Gaston’s latest location opened in 2022, inside BODO’s new Warehouse Food Hall, and offers grab and go sandwiches and desserts with a rotating seasonal selection of menu items.
From scones and croissants to brioche buns and rustic loaves, Gaston’s products have become a staple all over the Valley. They are rapidly becoming a national name as the products branch into other states. And Gaston’s now has a global presence as well, with the recent 2021 opening of the mill in Lyon, France. “The wheat is different there and the idea is to show that it is possible to re-localize flour milling. The dream is to provide customers with high quality, whole-milled flours made from a mill that is designed for regional production using local cereals.”

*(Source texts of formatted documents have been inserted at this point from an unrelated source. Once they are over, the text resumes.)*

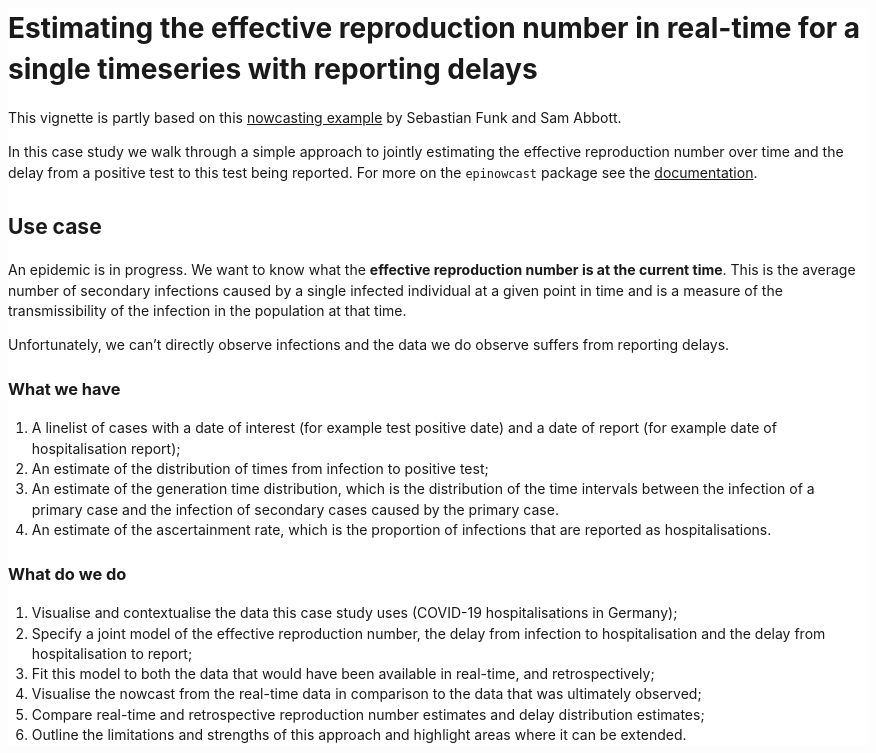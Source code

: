 # Estimating the effective reproduction number in real-time for a single timeseries with reporting delays

This vignette is partly based on this [nowcasting
example](https://github.com/epiforecasts/nowcasting.example) by
Sebastian Funk and Sam Abbott.

In this case study we walk through a simple approach to jointly
estimating the effective reproduction number over time and the delay
from a positive test to this test being reported. For more on the
`epinowcast` package see the
[documentation](https://package.epinowcast.org/).

## Use case

An epidemic is in progress. We want to know what the **effective
reproduction number is at the current time**. This is the average number
of secondary infections caused by a single infected individual at a
given point in time and is a measure of the transmissibility of the
infection in the population at that time.

Unfortunately, we can’t directly observe infections and the data we do
observe suffers from reporting delays.

### What we have

1.  A linelist of cases with a date of interest (for example test
    positive date) and a date of report (for example date of
    hospitalisation report);
2.  An estimate of the distribution of times from infection to positive
    test;
3.  An estimate of the generation time distribution, which is the
    distribution of the time intervals between the infection of a
    primary case and the infection of secondary cases caused by the
    primary case.
4.  An estimate of the ascertainment rate, which is the proportion of
    infections that are reported as hospitalisations.

### What do we do

1.  Visualise and contextualise the data this case study uses (COVID-19
    hospitalisations in Germany);
2.  Specify a joint model of the effective reproduction number, the
    delay from infection to hospitalisation and the delay from
    hospitalisation to report;
3.  Fit this model to both the data that would have been available in
    real-time, and retrospectively;
4.  Visualise the nowcast from the real-time data in comparison to the
    data that was ultimately observed;
5.  Compare real-time and retrospective reproduction number estimates
    and delay distribution estimates;
6.  Outline the limitations and strengths of this approach and highlight
    areas where it can be extended.
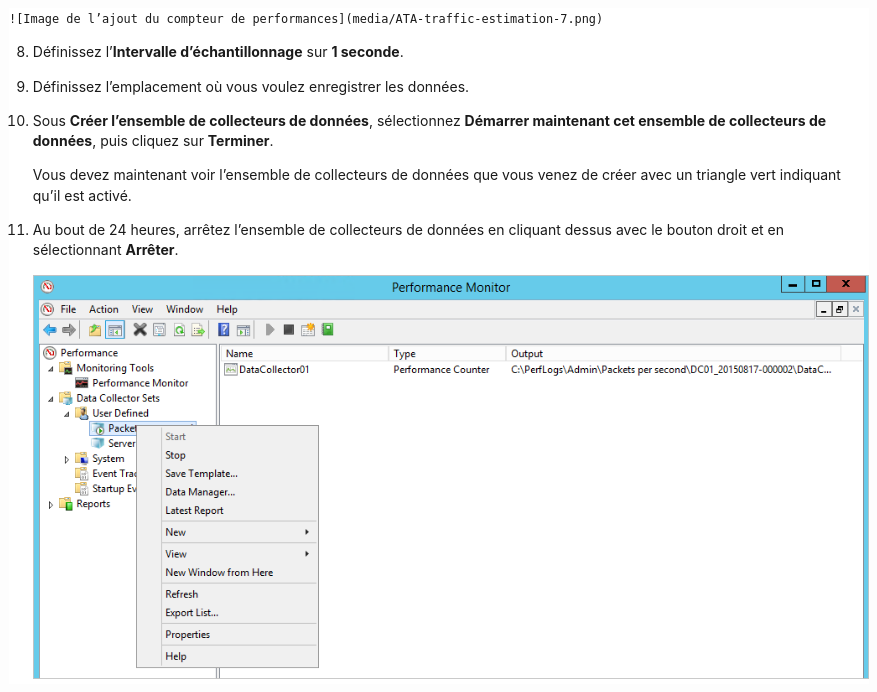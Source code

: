     ![Image de l’ajout du compteur de performances](media/ATA-traffic-estimation-7.png)

8.  Définissez l’**Intervalle d’échantillonnage** sur **1 seconde**.

9. Définissez l’emplacement où vous voulez enregistrer les données.

10. Sous **Créer l’ensemble de collecteurs de données**, sélectionnez **Démarrer maintenant cet ensemble de collecteurs de données**, puis cliquez sur **Terminer**.

    Vous devez maintenant voir l’ensemble de collecteurs de données que vous venez de créer avec un triangle vert indiquant qu’il est activé.

11. Au bout de 24 heures, arrêtez l’ensemble de collecteurs de données en cliquant dessus avec le bouton droit et en sélectionnant **Arrêter**.

    ![Image de l’arrêt de l’ensemble de collecteurs de données](media/ATA-traffic-estimation-12.png)
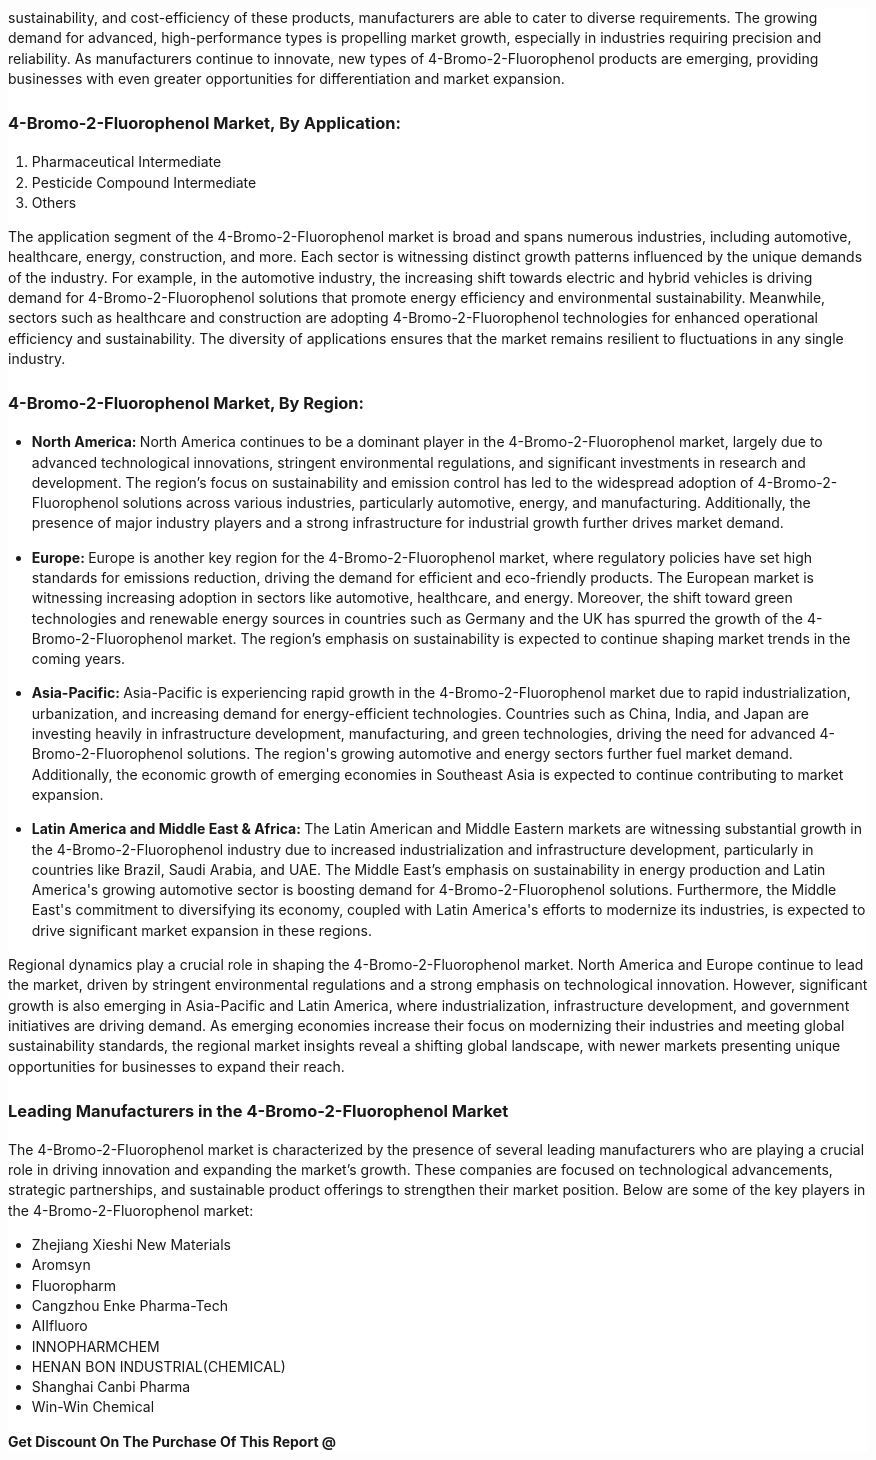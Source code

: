 sustainability, and cost-efficiency of these products, manufacturers are able to cater to diverse requirements. The growing demand for advanced, high-performance types is propelling market growth, especially in industries requiring precision and reliability. As manufacturers continue to innovate, new types of 4-Bromo-2-Fluorophenol products are emerging, providing businesses with even greater opportunities for differentiation and market expansion.</p><h3>4-Bromo-2-Fluorophenol Market,&nbsp;By Application:</h3><ol><li>Pharmaceutical Intermediate<li> Pesticide Compound Intermediate<li> Others</li></ol><p>The application segment of the 4-Bromo-2-Fluorophenol market is broad and spans numerous industries, including automotive, healthcare, energy, construction, and more. Each sector is witnessing distinct growth patterns influenced by the unique demands of the industry. For example, in the automotive industry, the increasing shift towards electric and hybrid vehicles is driving demand for 4-Bromo-2-Fluorophenol solutions that promote energy efficiency and environmental sustainability. Meanwhile, sectors such as healthcare and construction are adopting 4-Bromo-2-Fluorophenol technologies for enhanced operational efficiency and sustainability. The diversity of applications ensures that the market remains resilient to fluctuations in any single industry.</p><h3>4-Bromo-2-Fluorophenol Market, By Region:</h3><ul><li><p><strong>North America:&nbsp;</strong>North America continues to be a dominant player in the 4-Bromo-2-Fluorophenol market, largely due to advanced technological innovations, stringent environmental regulations, and significant investments in research and development. The region&rsquo;s focus on sustainability and emission control has led to the widespread adoption of 4-Bromo-2-Fluorophenol solutions across various industries, particularly automotive, energy, and manufacturing. Additionally, the presence of major industry players and a strong infrastructure for industrial growth further drives market demand.</p></li><li><p><strong><strong>Europe:&nbsp;</strong></strong>Europe is another key region for the 4-Bromo-2-Fluorophenol market, where regulatory policies have set high standards for emissions reduction, driving the demand for efficient and eco-friendly products. The European market is witnessing increasing adoption in sectors like automotive, healthcare, and energy. Moreover, the shift toward green technologies and renewable energy sources in countries such as Germany and the UK has spurred the growth of the 4-Bromo-2-Fluorophenol market. The region&rsquo;s emphasis on sustainability is expected to continue shaping market trends in the coming years.</p></li><li><p><strong><strong>Asia-Pacific:&nbsp;</strong></strong>Asia-Pacific is experiencing rapid growth in the 4-Bromo-2-Fluorophenol market due to rapid industrialization, urbanization, and increasing demand for energy-efficient technologies. Countries such as China, India, and Japan are investing heavily in infrastructure development, manufacturing, and green technologies, driving the need for advanced 4-Bromo-2-Fluorophenol solutions. The region's growing automotive and energy sectors further fuel market demand. Additionally, the economic growth of emerging economies in Southeast Asia is expected to continue contributing to market expansion.</p></li><li><p><strong><strong>Latin America and Middle East &amp; Africa:&nbsp;</strong></strong>The Latin American and Middle Eastern markets are witnessing substantial growth in the 4-Bromo-2-Fluorophenol industry due to increased industrialization and infrastructure development, particularly in countries like Brazil, Saudi Arabia, and UAE. The Middle East&rsquo;s emphasis on sustainability in energy production and Latin America's growing automotive sector is boosting demand for 4-Bromo-2-Fluorophenol solutions. Furthermore, the Middle East's commitment to diversifying its economy, coupled with Latin America's efforts to modernize its industries, is expected to drive significant market expansion in these regions.</p></li></ul><p>Regional dynamics play a crucial role in shaping the 4-Bromo-2-Fluorophenol market. North America and Europe continue to lead the market, driven by stringent environmental regulations and a strong emphasis on technological innovation. However, significant growth is also emerging in Asia-Pacific and Latin America, where industrialization, infrastructure development, and government initiatives are driving demand. As emerging economies increase their focus on modernizing their industries and meeting global sustainability standards, the regional market insights reveal a shifting global landscape, with newer markets presenting unique opportunities for businesses to expand their reach.</p><h3><strong>Leading Manufacturers in the 4-Bromo-2-Fluorophenol Market</strong></h3><p>The 4-Bromo-2-Fluorophenol market is characterized by the presence of several leading manufacturers who are playing a crucial role in driving innovation and expanding the market&rsquo;s growth. These companies are focused on technological advancements, strategic partnerships, and sustainable product offerings to strengthen their market position. Below are some of the key players in the 4-Bromo-2-Fluorophenol market:</p></div><div class="article-main__content" data-test-id="publishing-text-block"><ul><li><span class="">Zhejiang Xieshi New Materials<li> Aromsyn<li> Fluoropharm<li> Cangzhou Enke Pharma-Tech<li> AIIfluoro<li> INNOPHARMCHEM<li> HENAN BON INDUSTRIAL(CHEMICAL)<li> Shanghai Canbi Pharma<li> Win-Win Chemical</span></li></ul></div><div class="article-main__content" data-test-id="publishing-text-block"><p><span class="font-[700]"><strong>Get Discount On The Purchase Of This Report @</strong>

Mathieu was born with a passion for food and comes from a long line of cooks, bakers, and business owners and grew up in a classic French restaurant. “It is a very rewarding feeling to make bread and pastries for others and to see them enjoy it.”
“Today, I think the most important aspect of baking bread and pastries (aside from the craft and challenges of making large quantities of dough daily) is the flour. Around 10 years ago, more and more people were feeling discomfort or becoming sick from eating bread and other products containing wheat. That really troubled me as a baker. Our main ingredient, one that has been used for thousands of years to feed civilizations, is now making us sick.
‘That didn't make sense to me, so I started to educate myself on wheat breeding, farming, milling and baking practices. The answer was clear: it is not the wheat that makes us sick but the practices in large industrial operations. So, I started to test small mills and we bought a Unifine mill to mill some of our own flours. In our breads we also use a lot of starters which—on top of providing great flavor—helps the digestibility.”
Mathieu would like to extend a series of thank you’s to his family for their unconditional support and to his Boise team for their hard work and dedication to the craft. “And of course, to the customers in the Treasure Valley for their patronage over the last twenty years.”